Mark-Frederick Addo

Personal information
- Date of birth: 19 August 1981 (age 43)
- Place of birth: Minsk, Belarusian SSR
- Height: 1.84 m (6 ft 0 in)
- Position(s): Midfielder

Senior career*
- Years: Team / Apps / (Gls)
- 1999: Molodechno / 0 / (0)
- 2000–2001: Lokomotiv Moscow / 0 / (0)
- 2000: → Lokomotiv-2 Moscow / 23 / (2)
- 2002–2003: Slavia Mozyr / 20 / (0)
- 2003–2004: Belshina Bobruisk / 10 / (1)
- 2004: Dnepr-DYuSSh-1 Rogachev / 16 / (3)
- 2005: Torpedo-Kadino Mogilev / 28 / (1)
- 2007–2008: Baranovichi / 21 / (0)

= Mark-Frederick Addo =

Belarusian footballer (born 1981)

Mark-Frederick Addo (Марк-Фредерик Аддо; born 19 August 1981) is a Belarusian former footballer.

==Early life==
Addo was born in 1981 in Belarus.
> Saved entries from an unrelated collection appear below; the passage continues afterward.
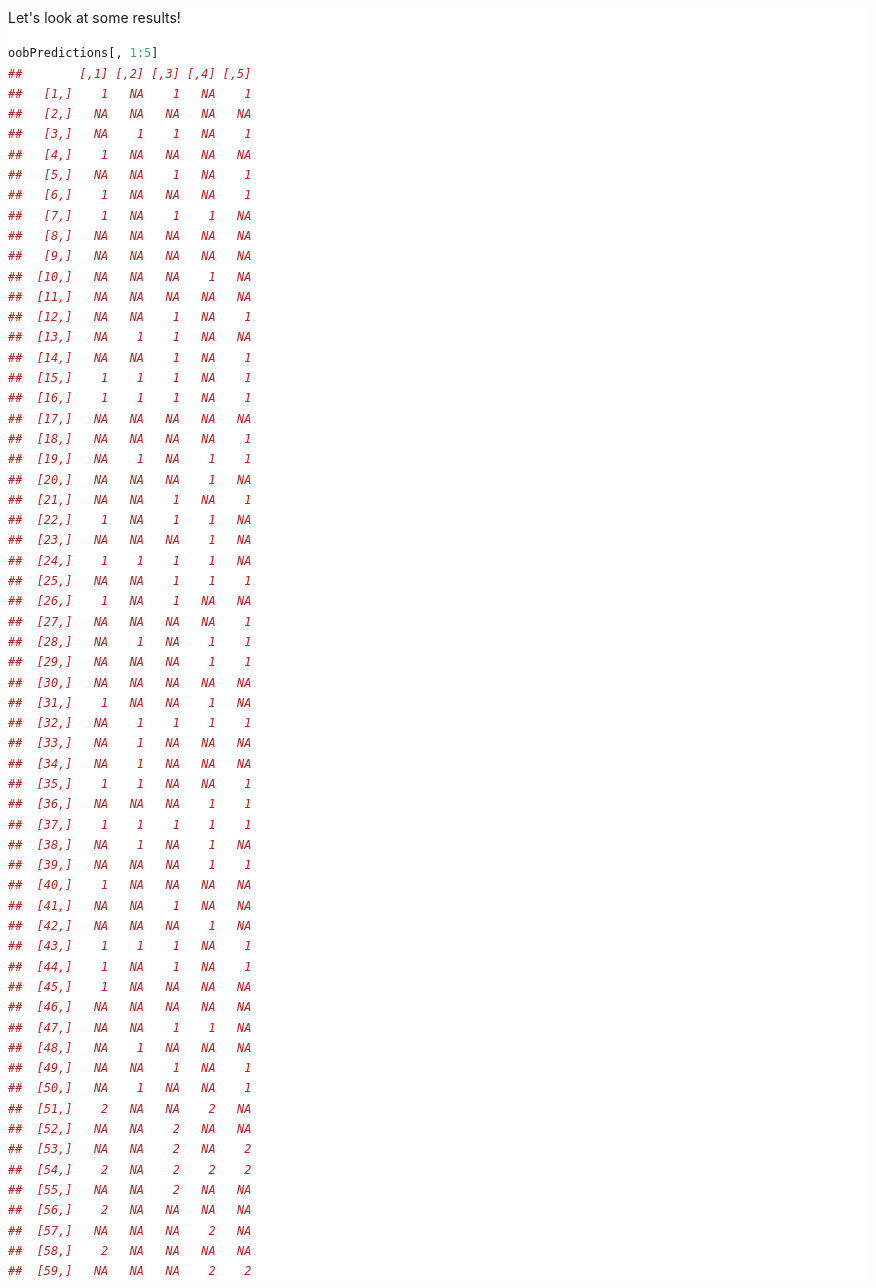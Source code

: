 Let's look at some results!

```r
oobPredictions[, 1:5]
##        [,1] [,2] [,3] [,4] [,5]
##   [1,]    1   NA    1   NA    1
##   [2,]   NA   NA   NA   NA   NA
##   [3,]   NA    1    1   NA    1
##   [4,]    1   NA   NA   NA   NA
##   [5,]   NA   NA    1   NA    1
##   [6,]    1   NA   NA   NA    1
##   [7,]    1   NA    1    1   NA
##   [8,]   NA   NA   NA   NA   NA
##   [9,]   NA   NA   NA   NA   NA
##  [10,]   NA   NA   NA    1   NA
##  [11,]   NA   NA   NA   NA   NA
##  [12,]   NA   NA    1   NA    1
##  [13,]   NA    1    1   NA   NA
##  [14,]   NA   NA    1   NA    1
##  [15,]    1    1    1   NA    1
##  [16,]    1    1    1   NA    1
##  [17,]   NA   NA   NA   NA   NA
##  [18,]   NA   NA   NA   NA    1
##  [19,]   NA    1   NA    1    1
##  [20,]   NA   NA   NA    1   NA
##  [21,]   NA   NA    1   NA    1
##  [22,]    1   NA    1    1   NA
##  [23,]   NA   NA   NA    1   NA
##  [24,]    1    1    1    1   NA
##  [25,]   NA   NA    1    1    1
##  [26,]    1   NA    1   NA   NA
##  [27,]   NA   NA   NA   NA    1
##  [28,]   NA    1   NA    1    1
##  [29,]   NA   NA   NA    1    1
##  [30,]   NA   NA   NA   NA   NA
##  [31,]    1   NA   NA    1   NA
##  [32,]   NA    1    1    1    1
##  [33,]   NA    1   NA   NA   NA
##  [34,]   NA    1   NA   NA   NA
##  [35,]    1    1   NA   NA    1
##  [36,]   NA   NA   NA    1    1
##  [37,]    1    1    1    1    1
##  [38,]   NA    1   NA    1   NA
##  [39,]   NA   NA   NA    1    1
##  [40,]    1   NA   NA   NA   NA
##  [41,]   NA   NA    1   NA   NA
##  [42,]   NA   NA   NA    1   NA
##  [43,]    1    1    1   NA    1
##  [44,]    1   NA    1   NA    1
##  [45,]    1   NA   NA   NA   NA
##  [46,]   NA   NA   NA   NA   NA
##  [47,]   NA   NA    1    1   NA
##  [48,]   NA    1   NA   NA   NA
##  [49,]   NA   NA    1   NA    1
##  [50,]   NA    1   NA   NA    1
##  [51,]    2   NA   NA    2   NA
##  [52,]   NA   NA    2   NA   NA
##  [53,]   NA   NA    2   NA    2
##  [54,]    2   NA    2    2    2
##  [55,]   NA   NA    2   NA   NA
##  [56,]    2   NA   NA   NA   NA
##  [57,]   NA   NA   NA    2   NA
##  [58,]    2   NA   NA   NA   NA
##  [59,]   NA   NA   NA    2    2
```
He was born to a Ghanaian father and a Belarusian mother.

==Career==
Addo started his career with the Belarusian side Molodechno. In 2000, he signed for Russian side Lokomotiv-2. In 2002, he signed for the Belarusian side Slavia. In 2003, he signed for the Belarusian side Belshina. In 2004, he signed for the Belarusian side Dnepr-DYuSSh-1 Rogachev. In 2005, he signed for Belarusian side Torpedo Mogilev. In 2006, he signed for Belarusian side Baranovichi. He retired from professional football at the age of 24.

==Personal life==
After retiring from professional football, Addo worked as a bartender. He served in the Belarusian military.